The gist of this 12.5 Pete Hammond Deadline piece (“Zero Dark Thirty Gives Sony Early Awards Heat But Will It Last?”) is that a lot of people don’t know what to stand by Best Picture-wise, but they don’t like the idea of giving the Oscar to another Middle-Eastern conflict film made by the great Kathryn Bigelow and Mark Boal.
I’m presuming that older Academy milquetotast types are telling Hammond “Bigelow again?” and “more Middle East terror tension?” and “why can’t we find a nice consensus movie that fits the warmly emotional paradigm that we all want to give the Best Picture Oscar to, and…you know, without anyone getting blown up or double-tapped…something that explains who we are and what we really want and need?”
Some would like to give it to Lincoln or Les Miz but they’re not feeing the current in the rapids and they can feel the ardor cooling down (certainly with Lincoln). They’ve found a film that “fits that warmly emotional paradigm” in Silver Linings Playbook, of course, but that’s not knocking everyone down either. Cattle are happiest when they’re being led along. And if they’re not being led along they wander around in search of water and grass. What Hammond is telling us is that Academy members don’t know which way to turn.
They have two choices.
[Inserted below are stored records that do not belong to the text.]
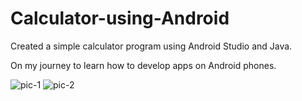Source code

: # Calculator-using-Android

Created a simple calculator program using Android Studio and Java.

On my journey to learn how to develop apps on Android phones.

![pic-1](https://user-images.githubusercontent.com/25576089/130401478-839e57cc-8a48-4516-bc5c-98807912f73d.png)
![pic-2](https://user-images.githubusercontent.com/25576089/130401486-859e042c-5c96-4e91-b115-18881340594e.png)
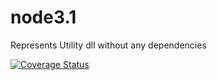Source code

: # node3.1
Represents Utility dll without any dependencies

[![Coverage Status](https://coveralls.io/repos/github/sbsuite/node3.1/badge.svg?branch=develop)](https://coveralls.io/github/sbsuite/node3.1?branch=develop)
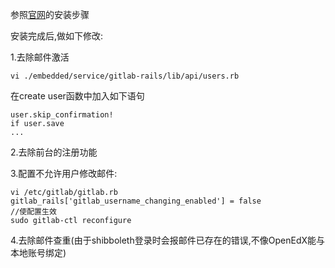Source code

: 参照[官网](https://about.gitlab.com/downloads/)的安装步骤

安装完成后,做如下修改:

1.去除邮件激活


    vi ./embedded/service/gitlab-rails/lib/api/users.rb
    
在create user函数中加入如下语句
    
    user.skip_confirmation!
    if user.save
    ...

2.去除前台的注册功能


3.配置不允许用户修改邮件:

    vi /etc/gitlab/gitlab.rb
    gitlab_rails['gitlab_username_changing_enabled'] = false
    //使配置生效
    sudo gitlab-ctl reconfigure
    
4.去除邮件查重(由于shibboleth登录时会报邮件已存在的错误,不像OpenEdX能与本地账号绑定)
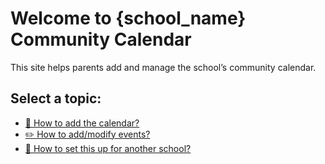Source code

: # Welcome to {school_name} Community Calendar

This site helps parents add and manage the school’s community calendar.

## Select a topic:
- [📅 How to add the calendar?](/nl/add-calendar)
- [✏️ How to add/modify events?](/nl/modify-events)
- [🔧 How to set this up for another school?](/nl/setup-another-school)

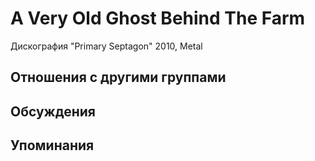 # A Very Old Ghost Behind The Farm

Дискография
"Primary Septagon" 2010, Metal

## Отношения с другими группами


## Обсуждения


## Упоминания

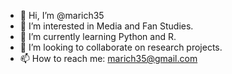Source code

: - 👋 Hi, I’m @marich35
- 👀 I’m interested in Media and Fan Studies.
- 🌱 I’m currently learning Python and R.
- 💞️ I’m looking to collaborate on research projects.
- 📫 How to reach me: marich35@gmail.com

<!---
marich35/marich35 is a ✨ special ✨ repository because its `README.md` (this file) appears on your GitHub profile.
You can click the Preview link to take a look at your changes.
--->
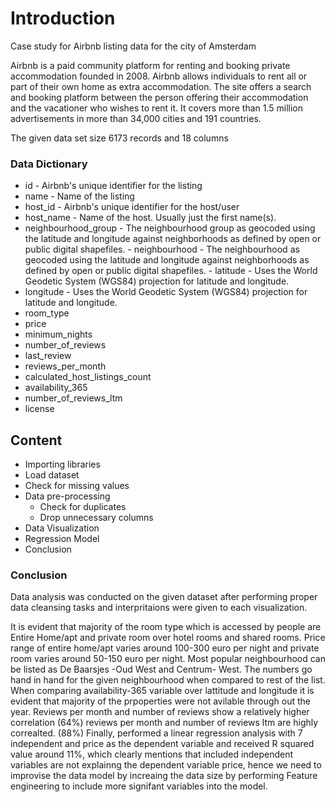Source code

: # Introduction

Case study for Airbnb listing data for the city of Amsterdam

Airbnb is a paid community platform for renting and booking private accommodation founded in 2008. Airbnb allows individuals to rent all or part of their own home as extra accommodation. The site offers a search and booking platform between the person offering their accommodation and the vacationer who wishes to rent it. It covers more than 1.5 million advertisements in more than 34,000 cities and 191 countries. 

The given data set size 6173 records and 18 columns

### Data Dictionary
- id - Airbnb's unique identifier for the listing                                  
- name - Name of the listing                              
- host_id - Airbnb's unique identifier for the host/user                             
- host_name - Name of the host. Usually just the first name(s).                         
- neighbourhood_group - The neighbourhood group as geocoded using the latitude and longitude against neighborhoods as defined by open or public digital shapefiles.  - neighbourhood - The neighbourhood as geocoded using the latitude and longitude against neighborhoods as defined by open or public digital shapefiles.             - latitude - Uses the World Geodetic System (WGS84) projection for latitude and longitude.                         
- longitude - Uses the World Geodetic System (WGS84) projection for latitude and longitude.                        
- room_type                         
- price                             
- minimum_nights                    
- number_of_reviews                 
- last_review                        
- reviews_per_month                 
- calculated_host_listings_count     
- availability_365                   
- number_of_reviews_ltm              
- license                       

## Content

- Importing libraries
- Load dataset
- Check for missing values
- Data pre-processing
  - Check for duplicates
  - Drop unnecessary columns
- Data Visualization
- Regression Model
- Conclusion

### Conclusion

Data analysis was conducted on the given dataset after performing proper data cleansing tasks and interpritaions were given to each visualization.

It is evident that majority of the room type which is accessed by people are Entire Home/apt and private room over hotel rooms and shared rooms. Price range of entire home/apt varies around 100-300 euro per night and private room varies around 50-150 euro per night. Most popular neighbourhood can be listed as De Baarsjes -Oud West and Centrum- West. The numbers go hand in hand for the given neighbourhood when compared to rest of the list. When comparing availability-365 variable over lattitude and longitude it is evident that majority of the prpoperties were not avilable through out the year. Reviews per month and number of reviews show a relatively higher correlation (64%) reviews per month and number of reviews ltm are highly correalted. (88%) Finally, performed a linear regression analysis with 7 independent and price as the dependent variable and received R squared value around 11%, which clearly mentions that included independent variables are not explainng the dependent variable price, hence we need to improvise the data model by increaing the data size by performing Feature engineering to include more signifant variables into the model.

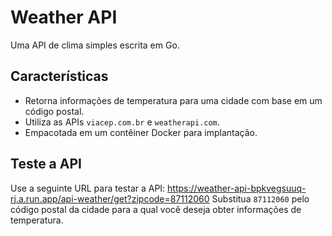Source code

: # Weather API

Uma API de clima simples escrita em Go.

## Características

- Retorna informações de temperatura para uma cidade com base em um código postal.
- Utiliza as APIs `viacep.com.br` e `weatherapi.com`.
- Empacotada em um contêiner Docker para implantação.

## Teste a API

Use a seguinte URL para testar a API:
https://weather-api-bpkvegsuuq-rj.a.run.app/api-weather/get?zipcode=87112060
Substitua `87112060` pelo código postal da cidade para a qual você deseja obter informações de temperatura.
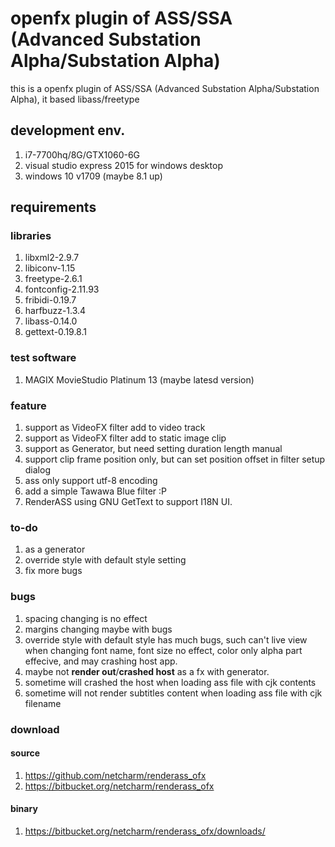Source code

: # openfx plugin of ASS/SSA (Advanced Substation Alpha/Substation Alpha)

 this is a openfx plugin of ASS/SSA (Advanced Substation Alpha/Substation Alpha), 
 it based libass/freetype

## development env.

1. i7-7700hq/8G/GTX1060-6G
1. visual studio express 2015 for windows desktop
1. windows 10 v1709 (maybe 8.1 up)

## requirements

### libraries

1. libxml2-2.9.7
1. libiconv-1.15
1. freetype-2.6.1
1. fontconfig-2.11.93
1. fribidi-0.19.7
1. harfbuzz-1.3.4
1. libass-0.14.0
1. gettext-0.19.8.1

### test software

1. MAGIX MovieStudio Platinum 13 (maybe latesd version)

### feature

1. support as VideoFX filter add to video track
1. support as VideoFX filter add to static image clip
1. support as Generator, but need setting duration length manual
1. support clip frame position only, but can set position offset in filter setup dialog
1. ass only support utf-8 encoding
1. add a simple Tawawa Blue filter :P
1. RenderASS using GNU GetText to support I18N UI.

### to-do

1. as a generator
1. override style with default style setting
1. fix more bugs

### bugs

1. spacing changing is no effect
1. margins changing maybe with bugs
1. override style with default style has much bugs, such can't live view when changing font name, 
   font size no effect, color only alpha part effecive, and may crashing host app.
1. maybe not **render out**/**crashed host** as a fx with generator.
1. sometime will crashed the host when loading ass file with cjk contents
1. sometime will not render subtitles content when loading ass file with cjk filename

### download

#### source

1. https://github.com/netcharm/renderass_ofx
1. https://bitbucket.org/netcharm/renderass_ofx

#### binary

1. https://bitbucket.org/netcharm/renderass_ofx/downloads/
They can go with the unassailable Zero Dark Thirty — the flinty, pruned-down CIA docudrama with Jessica Chastain‘s super-tough heroine, or with the jazzy, spazzy, warmly emotional and hyper-intelligent Silver Linings Playbook, the movie that restored respect to the seriously tarnished romantic comedy genre and confirmed that director-writer David O. Russell is at the top of his game these days, and that Bradley Cooper (NBR’s Best Actor winner as of today) and Jennifer Lawrence are forces of nature and growth-spurters extraordinaire.